Ruth’s parents rose too. The mother sighed that she had a bad headache, and the father said he needed to go over some work. They shook hands formally with their guest and retired.
Ruth and Christmas remained sitting at the table. Once more there was silence between them. Both of them kept their eyes on their plates, smeared with cream.
Ruth was toying with some breadcrumbs on the tablecloth.
Christmas looked at her bandaged hand, at her bruised face. “Once,” he began softly, blushing at the memory, “a long time ago, when I was little … we lived someplace else, me and my mother. And I was goin’ to school. I’d just started the fourth grade … ” the words came slowly, he had to force them out. Christmas could feel his cheeks burning, red. He clenched his fists and went on. “So anyway, one day on the playground a kid from sixth grade came up to me, he was big and strong, and he brought all his pals along, from his class and mine too. And they all stood there laughin’ at me. And this guy told me he knew what my mother did, what kind of work she did … an’ they were all laughing …”

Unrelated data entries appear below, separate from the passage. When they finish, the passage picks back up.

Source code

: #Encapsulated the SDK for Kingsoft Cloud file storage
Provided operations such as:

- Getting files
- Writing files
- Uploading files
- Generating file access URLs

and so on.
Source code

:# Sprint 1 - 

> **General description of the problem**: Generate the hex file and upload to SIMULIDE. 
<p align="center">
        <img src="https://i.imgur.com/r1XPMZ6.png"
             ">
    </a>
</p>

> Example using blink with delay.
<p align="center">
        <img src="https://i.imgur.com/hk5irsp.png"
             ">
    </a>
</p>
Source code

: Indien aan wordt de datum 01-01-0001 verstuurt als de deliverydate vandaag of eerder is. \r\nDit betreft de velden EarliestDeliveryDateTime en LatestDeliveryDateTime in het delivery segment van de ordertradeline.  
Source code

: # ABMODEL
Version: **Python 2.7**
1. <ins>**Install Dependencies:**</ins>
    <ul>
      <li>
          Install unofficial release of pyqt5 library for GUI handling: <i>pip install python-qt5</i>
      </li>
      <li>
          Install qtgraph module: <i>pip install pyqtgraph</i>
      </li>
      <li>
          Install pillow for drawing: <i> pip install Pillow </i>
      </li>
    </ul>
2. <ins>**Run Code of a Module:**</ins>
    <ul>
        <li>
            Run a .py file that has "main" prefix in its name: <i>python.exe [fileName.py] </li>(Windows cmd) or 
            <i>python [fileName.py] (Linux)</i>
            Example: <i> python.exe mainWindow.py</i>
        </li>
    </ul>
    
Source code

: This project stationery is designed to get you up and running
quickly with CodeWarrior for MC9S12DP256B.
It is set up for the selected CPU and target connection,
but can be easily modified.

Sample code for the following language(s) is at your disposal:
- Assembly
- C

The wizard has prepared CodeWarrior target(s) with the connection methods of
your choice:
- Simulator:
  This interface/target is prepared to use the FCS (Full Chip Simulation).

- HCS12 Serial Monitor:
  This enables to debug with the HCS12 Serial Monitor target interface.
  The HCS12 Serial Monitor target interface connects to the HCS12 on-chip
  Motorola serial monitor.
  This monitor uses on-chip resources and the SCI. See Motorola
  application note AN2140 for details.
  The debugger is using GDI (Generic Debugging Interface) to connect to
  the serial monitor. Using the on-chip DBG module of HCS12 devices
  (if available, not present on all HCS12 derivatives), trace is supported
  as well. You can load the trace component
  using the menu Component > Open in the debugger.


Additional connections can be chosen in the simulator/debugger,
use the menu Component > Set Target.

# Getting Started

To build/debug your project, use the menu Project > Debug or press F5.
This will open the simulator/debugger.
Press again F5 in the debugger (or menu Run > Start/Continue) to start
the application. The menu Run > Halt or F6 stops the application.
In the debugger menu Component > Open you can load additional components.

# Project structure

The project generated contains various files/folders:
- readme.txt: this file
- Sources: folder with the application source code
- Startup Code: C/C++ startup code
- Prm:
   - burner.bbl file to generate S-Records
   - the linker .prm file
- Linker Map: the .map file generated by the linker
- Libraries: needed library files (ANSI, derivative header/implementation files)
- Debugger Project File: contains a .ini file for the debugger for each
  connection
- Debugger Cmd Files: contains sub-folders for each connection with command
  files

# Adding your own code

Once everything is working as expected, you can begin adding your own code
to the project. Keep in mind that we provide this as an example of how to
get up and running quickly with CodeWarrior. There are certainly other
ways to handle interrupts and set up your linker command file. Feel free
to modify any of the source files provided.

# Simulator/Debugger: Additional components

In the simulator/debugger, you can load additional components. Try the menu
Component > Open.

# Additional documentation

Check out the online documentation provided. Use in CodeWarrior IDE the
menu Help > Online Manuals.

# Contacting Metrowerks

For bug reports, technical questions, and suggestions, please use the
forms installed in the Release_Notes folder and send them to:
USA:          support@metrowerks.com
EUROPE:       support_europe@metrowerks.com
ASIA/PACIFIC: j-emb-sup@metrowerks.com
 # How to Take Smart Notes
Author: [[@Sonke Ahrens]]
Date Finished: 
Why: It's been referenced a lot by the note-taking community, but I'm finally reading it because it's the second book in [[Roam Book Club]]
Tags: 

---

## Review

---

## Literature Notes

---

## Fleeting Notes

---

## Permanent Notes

Ruth looked up from the table. She saw that Christmas’ face was red and that his fists were clenched. When their eyes met, Ruth didn’t look away.
“So he says she’s got a dirty job, and I say that’s not true, and then he says he’s gonna steal a few cents off his dad and … and …” Christmas bit his lip and breathed deeply: one, two, three times. “Get it? He says for a few cents he can take my mother in a room and do dirty things to her. So
I jump on him to make him take back what he said, but he …” Christmas gave a little joyless laugh, “he punched me, just once but really hard, he knocked me down. And while they all kept on laughin’ he pulled a knife, and he sat on me, he ripped open my shirt …” Christmas began to unbutton his shirt, “and he cut this into my skin.” Christmas opened his shirt.
Ruth saw the scar. A narrow dark scar, in relief, in the shape of a P.
“Puttana,” said Christmas in a low voice. “Prostitute. Whore. And then he dragged me all around the playground, so everybody could see. He was holdin’ on to my ear, like I was his little dog.” Christmas looked at Ruth silently. “I liked going to school. But after that, I never went back.”
Ruth saw that his eyes were swollen with tears and rage. Instinctively she wanted to reach out a hand and touch him.
“So that was the day I found out what my mother did for a livin’,” said Christmas, in a tired, almost neutral voice.
Ruth stopped playing with the crumbs and moved her hand slowly on the tablecloth. This boy was able to give presents that no wealth could ever buy. It should have been you, she found herself thinking. She remembered how delicately, with what tenderness, he’d carried her in his arms, ready to protect her from everyone and everything. She imagined how lightly he might have caressed her, how sweet his mouth would be, how filled with light his eyes were. And she felt herself drawn to him, as if towards a whirlpool — a crystalline one. Dizziness. Slowly her body followed that impulse. Her hand was traversing the crumb-strewn desert towards his hand. Her mouth came closer to his lips, to cancel the sensation of those other lips.